Master theses

Parallellize data views over the entire Web

Keywords: RML, RDF, Semantic Web, Ontology, Performance

Promotors: Pieter Colpaert, Ben De Meester

Students: max 1

Problem

Semantic Web technologies promised to more easily integrate data from all over the Web. For over 25 years, slowly but steadily, it’s uptake is increasing, as evidenced by its usage in Google, Microsoft, Amazon, IBM, Meta, but also more locally by the 200+ data standards currently managed by the Flemish Government at https://data.vlaanderen.be/standaarden/.

There’s just one issue. People and applications all over the Web don’t seem to agree that easily.

As an example, think of your smart home, where your lamps are turned on when it’s dark outside: you could trigger this via weather data (“lights on 10 mins before sunset”), or via an outside sensor (“lights on when outside lux is below 500”). There is no way to automatically align these rules.

What we need is a scalable system to transform data onto multiple models.

At KNoWS, we have over 10 years of experience in configuring Extract-Transform-Load (ETL) processes for small, big, local, remote, streaming, static, and streaming data in CSV, JSON, XML, etc. This culminated in the RDF Mapping Language (RML), with multiple compliant engines being built all over the world: https://rml.io/implementation-report/.

RML describes the mapping of heterogeneous data, data of different formats, into RDF formats. This provides a way to have a “view” of the input data sources based on mappings described in the RML document. Thus, you can have multiple RML documents mapping the same input data source and generating totally different “views”.

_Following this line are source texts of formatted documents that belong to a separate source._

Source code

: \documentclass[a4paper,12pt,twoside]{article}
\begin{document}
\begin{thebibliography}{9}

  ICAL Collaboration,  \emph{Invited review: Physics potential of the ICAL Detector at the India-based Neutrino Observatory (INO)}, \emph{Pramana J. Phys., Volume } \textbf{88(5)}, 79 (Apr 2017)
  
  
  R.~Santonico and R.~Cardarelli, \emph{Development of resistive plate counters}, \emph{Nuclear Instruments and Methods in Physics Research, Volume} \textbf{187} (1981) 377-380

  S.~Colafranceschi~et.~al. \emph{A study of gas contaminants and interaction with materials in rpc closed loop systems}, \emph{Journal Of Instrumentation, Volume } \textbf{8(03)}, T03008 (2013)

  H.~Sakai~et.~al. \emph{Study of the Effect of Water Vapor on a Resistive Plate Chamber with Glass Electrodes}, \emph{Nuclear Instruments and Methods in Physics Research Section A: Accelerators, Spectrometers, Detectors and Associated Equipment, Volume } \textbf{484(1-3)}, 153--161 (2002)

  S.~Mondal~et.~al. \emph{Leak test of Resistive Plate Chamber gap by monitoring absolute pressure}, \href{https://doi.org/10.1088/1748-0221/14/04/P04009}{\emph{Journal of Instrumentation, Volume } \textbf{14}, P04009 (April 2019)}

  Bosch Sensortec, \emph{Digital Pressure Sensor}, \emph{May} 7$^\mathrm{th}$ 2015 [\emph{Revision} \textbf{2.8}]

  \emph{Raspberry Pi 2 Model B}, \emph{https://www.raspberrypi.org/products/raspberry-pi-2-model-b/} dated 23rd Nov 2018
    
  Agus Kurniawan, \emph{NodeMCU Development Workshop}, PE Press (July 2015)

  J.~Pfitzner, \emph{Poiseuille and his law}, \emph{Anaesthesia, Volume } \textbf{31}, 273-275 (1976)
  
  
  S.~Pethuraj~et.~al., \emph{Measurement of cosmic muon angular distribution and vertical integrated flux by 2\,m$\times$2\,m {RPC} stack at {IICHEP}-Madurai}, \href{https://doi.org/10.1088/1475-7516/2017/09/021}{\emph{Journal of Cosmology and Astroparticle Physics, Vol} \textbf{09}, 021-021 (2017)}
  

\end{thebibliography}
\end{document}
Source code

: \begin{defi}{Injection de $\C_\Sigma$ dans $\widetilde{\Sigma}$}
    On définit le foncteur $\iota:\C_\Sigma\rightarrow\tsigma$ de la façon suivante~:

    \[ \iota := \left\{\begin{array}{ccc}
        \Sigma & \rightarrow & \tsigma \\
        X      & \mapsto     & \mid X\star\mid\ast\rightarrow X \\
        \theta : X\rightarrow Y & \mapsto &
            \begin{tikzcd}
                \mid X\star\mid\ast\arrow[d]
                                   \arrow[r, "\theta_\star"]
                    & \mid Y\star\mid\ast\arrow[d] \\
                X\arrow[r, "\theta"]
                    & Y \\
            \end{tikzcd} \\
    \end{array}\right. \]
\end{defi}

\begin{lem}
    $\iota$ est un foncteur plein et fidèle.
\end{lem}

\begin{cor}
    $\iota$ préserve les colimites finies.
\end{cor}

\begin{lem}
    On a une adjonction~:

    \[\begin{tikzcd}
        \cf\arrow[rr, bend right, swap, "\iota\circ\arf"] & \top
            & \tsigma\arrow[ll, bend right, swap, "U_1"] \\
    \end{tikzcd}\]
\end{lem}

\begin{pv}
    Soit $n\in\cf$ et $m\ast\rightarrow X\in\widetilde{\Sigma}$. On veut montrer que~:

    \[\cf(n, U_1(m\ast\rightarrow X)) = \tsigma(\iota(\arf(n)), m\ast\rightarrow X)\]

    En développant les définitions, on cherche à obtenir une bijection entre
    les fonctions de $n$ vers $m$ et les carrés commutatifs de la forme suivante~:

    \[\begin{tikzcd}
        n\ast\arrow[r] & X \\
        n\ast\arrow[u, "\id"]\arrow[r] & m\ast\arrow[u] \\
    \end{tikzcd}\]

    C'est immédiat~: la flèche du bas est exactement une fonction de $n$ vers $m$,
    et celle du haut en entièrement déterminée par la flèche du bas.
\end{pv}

One potential redundancy in the case of having multiple RML documents is that there can be common overlapping mapping descriptions in these different RML documents making it inefficient to just execute them in parallel for multiple views generation.

Goal

In this thesis, your task is to design a scalable ETL system that allows the transformation of data into not just a single view (single RML mapping), but to multiple parallel views (optimized multiple RML mappings).

You could just set up multiple processes in parallel, but this is a large waste of resources and might end up with the majority of the work being redundant.

As a guideline to achieve this parallel view data integration, you could tackle this task from 2 angles (there can be more):

  • Extract common mappings in the given RML documents so that they only need to be executed once (RML mapping optimization)
  • Reorder the ETL pipeline steps such that similar operations are executed in a more efficient manner (single machine execution optimization)
  • Distribute the workload of executing the RML mappings across the network such that all the workers of the computing cluster gets their work allocated efficiently (distributed computing optimization)